**YOUR OBJECTIVE:** Each line of the data below containing "drawWinner" needs to be listed.

**Dataset entries:**
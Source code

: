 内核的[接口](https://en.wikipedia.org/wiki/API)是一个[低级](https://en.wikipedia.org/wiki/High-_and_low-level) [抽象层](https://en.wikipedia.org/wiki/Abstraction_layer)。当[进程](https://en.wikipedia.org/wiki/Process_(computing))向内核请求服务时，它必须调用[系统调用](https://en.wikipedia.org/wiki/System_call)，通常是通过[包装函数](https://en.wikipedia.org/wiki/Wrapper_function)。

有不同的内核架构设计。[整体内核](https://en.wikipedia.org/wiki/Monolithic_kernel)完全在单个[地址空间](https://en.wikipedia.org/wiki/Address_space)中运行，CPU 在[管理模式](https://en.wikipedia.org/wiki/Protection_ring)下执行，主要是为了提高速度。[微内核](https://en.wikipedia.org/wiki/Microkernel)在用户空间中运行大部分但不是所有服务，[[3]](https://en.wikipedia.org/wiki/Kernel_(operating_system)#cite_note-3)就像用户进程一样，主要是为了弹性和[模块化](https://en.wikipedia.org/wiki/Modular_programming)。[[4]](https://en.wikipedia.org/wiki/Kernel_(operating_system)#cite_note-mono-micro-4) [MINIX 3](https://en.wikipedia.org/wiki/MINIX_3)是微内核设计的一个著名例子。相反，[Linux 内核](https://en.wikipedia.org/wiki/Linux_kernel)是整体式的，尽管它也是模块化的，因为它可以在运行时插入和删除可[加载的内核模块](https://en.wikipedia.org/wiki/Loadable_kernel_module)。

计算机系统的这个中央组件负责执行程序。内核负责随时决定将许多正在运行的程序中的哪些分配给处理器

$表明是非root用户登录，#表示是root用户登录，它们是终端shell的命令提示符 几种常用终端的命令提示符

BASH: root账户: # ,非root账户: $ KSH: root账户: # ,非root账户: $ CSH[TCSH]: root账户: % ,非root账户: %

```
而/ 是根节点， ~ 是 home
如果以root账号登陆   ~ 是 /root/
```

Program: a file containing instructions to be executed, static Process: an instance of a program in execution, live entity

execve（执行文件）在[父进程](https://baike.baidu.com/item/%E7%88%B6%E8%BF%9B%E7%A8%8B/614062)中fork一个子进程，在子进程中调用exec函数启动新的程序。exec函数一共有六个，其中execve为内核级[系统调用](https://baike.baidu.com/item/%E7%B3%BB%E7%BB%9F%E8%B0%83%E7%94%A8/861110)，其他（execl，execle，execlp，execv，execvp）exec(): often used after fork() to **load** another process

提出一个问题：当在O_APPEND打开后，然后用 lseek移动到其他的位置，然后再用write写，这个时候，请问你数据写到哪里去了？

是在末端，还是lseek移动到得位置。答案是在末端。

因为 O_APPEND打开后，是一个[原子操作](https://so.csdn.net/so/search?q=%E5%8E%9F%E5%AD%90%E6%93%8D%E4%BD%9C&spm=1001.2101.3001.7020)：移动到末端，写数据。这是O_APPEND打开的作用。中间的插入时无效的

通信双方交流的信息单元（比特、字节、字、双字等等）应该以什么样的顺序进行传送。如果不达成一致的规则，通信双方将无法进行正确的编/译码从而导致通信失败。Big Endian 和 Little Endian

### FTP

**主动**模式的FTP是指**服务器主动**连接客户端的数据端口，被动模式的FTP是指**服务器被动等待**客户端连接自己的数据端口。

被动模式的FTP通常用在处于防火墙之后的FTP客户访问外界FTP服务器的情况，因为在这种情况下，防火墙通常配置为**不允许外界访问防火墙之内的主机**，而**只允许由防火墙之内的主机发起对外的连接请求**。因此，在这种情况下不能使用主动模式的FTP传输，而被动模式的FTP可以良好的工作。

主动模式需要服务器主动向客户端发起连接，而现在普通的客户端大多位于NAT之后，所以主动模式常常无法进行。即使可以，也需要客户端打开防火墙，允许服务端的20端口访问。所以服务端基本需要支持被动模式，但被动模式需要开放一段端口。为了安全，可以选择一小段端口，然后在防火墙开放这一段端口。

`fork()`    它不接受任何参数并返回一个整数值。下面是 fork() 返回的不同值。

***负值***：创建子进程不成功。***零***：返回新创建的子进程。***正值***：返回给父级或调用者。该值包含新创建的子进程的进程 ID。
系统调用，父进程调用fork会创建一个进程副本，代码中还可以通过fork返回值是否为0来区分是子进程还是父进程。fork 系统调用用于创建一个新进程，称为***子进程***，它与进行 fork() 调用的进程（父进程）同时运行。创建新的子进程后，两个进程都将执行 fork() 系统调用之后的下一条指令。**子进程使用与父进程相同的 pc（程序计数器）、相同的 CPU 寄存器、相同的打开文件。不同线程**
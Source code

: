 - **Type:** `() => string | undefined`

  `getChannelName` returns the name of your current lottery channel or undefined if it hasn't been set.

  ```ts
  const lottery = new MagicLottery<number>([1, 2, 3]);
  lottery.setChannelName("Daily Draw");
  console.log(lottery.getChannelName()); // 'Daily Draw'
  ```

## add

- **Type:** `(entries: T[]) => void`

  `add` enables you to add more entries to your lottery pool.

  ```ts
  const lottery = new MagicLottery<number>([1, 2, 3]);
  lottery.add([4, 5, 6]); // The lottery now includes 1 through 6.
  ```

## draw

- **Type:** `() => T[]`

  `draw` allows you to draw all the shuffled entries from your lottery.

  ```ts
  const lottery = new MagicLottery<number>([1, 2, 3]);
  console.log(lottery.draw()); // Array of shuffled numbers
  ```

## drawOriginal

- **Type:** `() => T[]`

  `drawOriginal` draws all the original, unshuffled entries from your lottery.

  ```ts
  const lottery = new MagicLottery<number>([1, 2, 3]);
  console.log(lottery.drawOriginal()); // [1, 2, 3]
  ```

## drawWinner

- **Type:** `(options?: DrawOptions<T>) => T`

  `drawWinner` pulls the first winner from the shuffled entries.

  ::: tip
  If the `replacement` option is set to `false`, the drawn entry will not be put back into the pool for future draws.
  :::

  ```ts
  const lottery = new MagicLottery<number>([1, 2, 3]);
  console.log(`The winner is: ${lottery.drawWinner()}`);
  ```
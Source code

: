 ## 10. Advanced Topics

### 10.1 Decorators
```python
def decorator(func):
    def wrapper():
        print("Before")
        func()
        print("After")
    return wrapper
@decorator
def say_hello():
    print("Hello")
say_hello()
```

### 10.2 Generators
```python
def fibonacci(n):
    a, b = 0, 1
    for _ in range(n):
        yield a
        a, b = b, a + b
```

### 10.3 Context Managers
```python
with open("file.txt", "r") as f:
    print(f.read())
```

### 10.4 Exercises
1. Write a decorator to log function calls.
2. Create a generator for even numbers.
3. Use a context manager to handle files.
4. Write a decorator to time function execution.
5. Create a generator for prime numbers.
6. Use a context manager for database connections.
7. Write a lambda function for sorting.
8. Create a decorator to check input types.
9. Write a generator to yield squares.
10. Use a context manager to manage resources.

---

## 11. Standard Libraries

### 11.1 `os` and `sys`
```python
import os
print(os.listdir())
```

**WRITTEN RESPONSE:**
## drawWinner
  `drawWinner` pulls the first winner from the shuffled entries.
  console.log(`The winner is: ${lottery.drawWinner()}`);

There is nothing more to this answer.